Dear property agents,

Please continue to upgrade and maintain professionalism

“I wish that property agents would become better equipped with market knowledge because people rely on them to get their homes,” said REMS Advisors’ Tan. Billy Ong, senior associate district director of OrangeTee, also opined that agents should “fully adopt and embrace technology to increase productivity”.

An industry stakeholder, who chose to remain anonymous, wished that agents would “stop hopping to another agency just because it pays a little more of the licence or course fees, as they can really develop their careers by staying loyal to the firm that suits them best. The biggest might not always be the best. Additionally, agents should stay in the business if they are passionate about real estate because high turnovers during downturns do not help to grow professionalism. Some agencies should consider having paid agents for certain market segments to retain the best in the industry”.

Another respondent from academia emphasised the importance for agents to be knowledgeable “to be able to provide sound advice and explain all the pros and cons to their clients, instead of just rushing in for transactions. Maybe agents can offer goodwill discounts when transactions turn out to be simple and easy to build a better reputation”.

Goh of Ascendant Assets and CoAssets hoped that agents would “be able to give more holistic investment advice, so that consumers would be able to make more informed property investment decisions”. Alpha Marketing’s Khoo wished that agents would “be more like analysts, rather than just doing sales, as buyers will become more discerning and real estate agency is one industry where a significant portion can be automated or outsourced. This would also grow the skills of agents to help them value-add to clients”.

Savills’ Seow submitted a wish for “property agents to be recognised for outstanding professionalism, so that the market would know who to look for for their real estate needs”.

Dear consumers,

Please be wiser

“I wish that consumers would be less susceptible to marketing gimmicks and focus on basic investment principles, and also realise that there are no guaranteed investments.

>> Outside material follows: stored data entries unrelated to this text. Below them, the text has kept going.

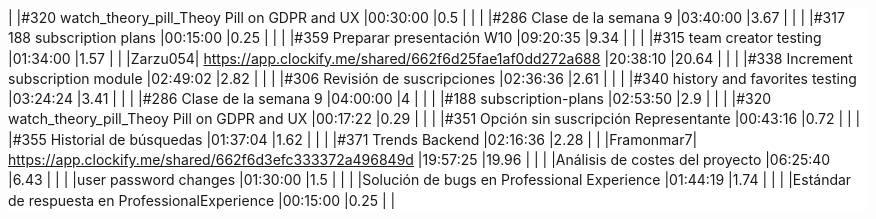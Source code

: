 |    |#320 watch_theory_pill_Theoy Pill on GDPR and UX                                                          |00:30:00                                                                                                  |0.5                                                    |            |
|    |#286 Clase de la semana 9                                                                                 |03:40:00                                                                                                  |3.67                                                   |            |
|    |#317 188 subscription plans                                                                               |00:15:00                                                                                                  |0.25                                                   |            |
|    |#359 Preparar presentación W10                                                                            |09:20:35                                                                                                  |9.34                                                   |            |
|    |#315 team creator testing                                                                                 |01:34:00                                                                                                  |1.57                                                   |            |
|Zarzu054|     https://app.clockify.me/shared/662f6d25fae1af0dd272a688                                                                                                     |20:38:10                                                                                                  |20.64                                                  |            |
|    |#338 Increment subscription module                                                                        |02:49:02                                                                                                  |2.82                                                   |            |
|    |#306 Revisión de suscripciones                                                                            |02:36:36                                                                                                  |2.61                                                   |            |
|    |#340 history and favorites testing                                                                        |03:24:24                                                                                                  |3.41                                                   |            |
|    |#286 Clase de la semana 9                                                                                 |04:00:00                                                                                                  |4                                                      |            |
|    |#188 subscription-plans                                                                                   |02:53:50                                                                                                  |2.9                                                    |            |
|    |#320 watch_theory_pill_Theoy Pill on GDPR and UX                                                          |00:17:22                                                                                                  |0.29                                                   |            |
|    |#351 Opción sin suscripción Representante                                                                 |00:43:16                                                                                                  |0.72                                                   |            |
|    |#355 Historial de búsquedas                                                                               |01:37:04                                                                                                  |1.62                                                   |            |
|    |#371 Trends Backend                                                                                       |02:16:36                                                                                                  |2.28                                                   |            |
|Framonmar7|    https://app.clockify.me/shared/662f6d3efc333372a496849d                                                                                                      |19:57:25                                                                                                  |19.96                                                  |            |
|    |Análisis de costes del proyecto                                                                           |06:25:40                                                                                                  |6.43                                                   |            |
|    |user password changes                                                                                     |01:30:00                                                                                                  |1.5                                                    |            |
|    |Solución de bugs en Professional Experience                                                               |01:44:19                                                                                                  |1.74                                                   |            |
|    |Estándar de respuesta en ProfessionalExperience                                                           |00:15:00                                                                                                  |0.25                                                   |            |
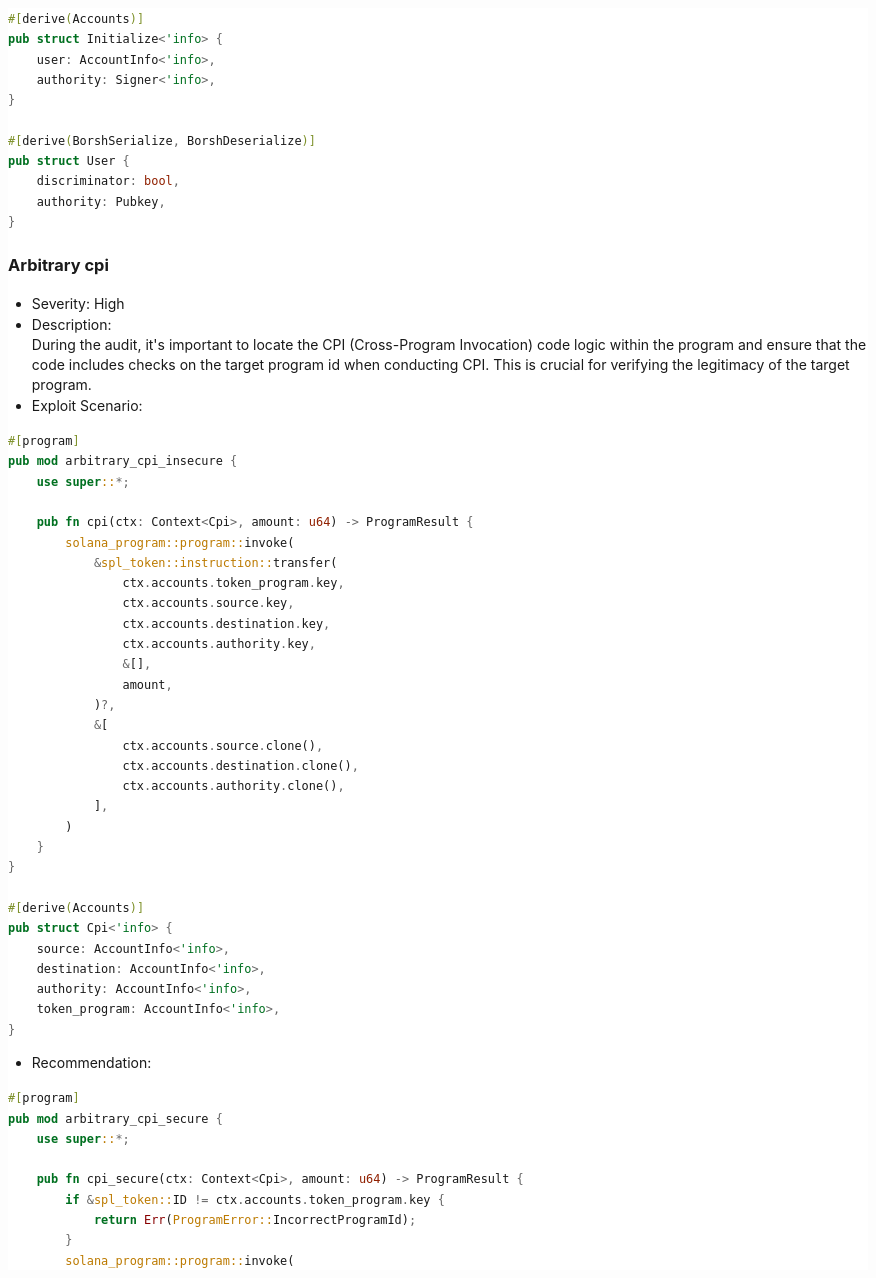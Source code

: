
 ```rust
#[derive(Accounts)]
pub struct Initialize<'info> {
    user: AccountInfo<'info>,
    authority: Signer<'info>,
}

#[derive(BorshSerialize, BorshDeserialize)]
pub struct User {
    discriminator: bool,
    authority: Pubkey,
}
```

### Arbitrary cpi
- Severity: High
- Description:  
During the audit, it's important to locate the CPI (Cross-Program Invocation) code logic within the program and ensure that the code includes checks on the target program id when conducting CPI. This is crucial for verifying the legitimacy of the target program.
- Exploit Scenario:  
```rust
#[program]
pub mod arbitrary_cpi_insecure {
    use super::*;

    pub fn cpi(ctx: Context<Cpi>, amount: u64) -> ProgramResult {
        solana_program::program::invoke(
            &spl_token::instruction::transfer(
                ctx.accounts.token_program.key,
                ctx.accounts.source.key,
                ctx.accounts.destination.key,
                ctx.accounts.authority.key,
                &[],
                amount,
            )?,
            &[
                ctx.accounts.source.clone(),
                ctx.accounts.destination.clone(),
                ctx.accounts.authority.clone(),
            ],
        )
    }
}

#[derive(Accounts)]
pub struct Cpi<'info> {
    source: AccountInfo<'info>,
    destination: AccountInfo<'info>,
    authority: AccountInfo<'info>,
    token_program: AccountInfo<'info>,
}
```
- Recommendation:  
```rust
#[program]
pub mod arbitrary_cpi_secure {
    use super::*;

    pub fn cpi_secure(ctx: Context<Cpi>, amount: u64) -> ProgramResult {
        if &spl_token::ID != ctx.accounts.token_program.key {
            return Err(ProgramError::IncorrectProgramId);
        }
        solana_program::program::invoke(
```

This will reduce the chances of them getting into failed investments. They should also subscribe to the principle of ‘invest a little, diversify a lot’ to help mitigate the risks of a total loss and enjoy more sustainable returns on investment,” said REMS Advisors’ Tan.

His wishes were shared by an analyst respondent, who wished that consumers would “read credible reports and be informed about the market before making significant investments. Although property investment seems to have paid off for the early entrants, market dynamics can change and consumers should not be complacent and put all their eggs in one basket, thinking that property prices always rise. They should not become fixated on property investment and end up with more debts than they should have. Ultimately, high property prices will take a toll on future generations and only benefit the rich and landlords. For the sake of the future generations, property should not be the only investment option on most Singaporeans’ wish list, which seems to be the case now”.

A respondent from academia hoped that consumers would “look at other factors affecting the liveability, sustainability, environment and safety of a development, instead of focusing purely on prices, to encourage developers and the government to focus on these areas”.

Savills’ Cheong wished that consumers would “stop blindly talking about real estate prices coming off without checking the situation on the ground. Negative talk is infectious and sends a wrong message because people will return in strength and cause prices to escalate again, once they realise that prices are not falling sharply”.

“I wish that consumers would stay focused on monitoring the market for local and overseas opportunities. Bad times can be a good time to buy. Consumers should not shut off just because the market is weak,” added Khoo of Alpha Marketing.

This article appeared in The Edge Property Pullout, Issue 709 (December 28, 2015) of The Edge Singapore.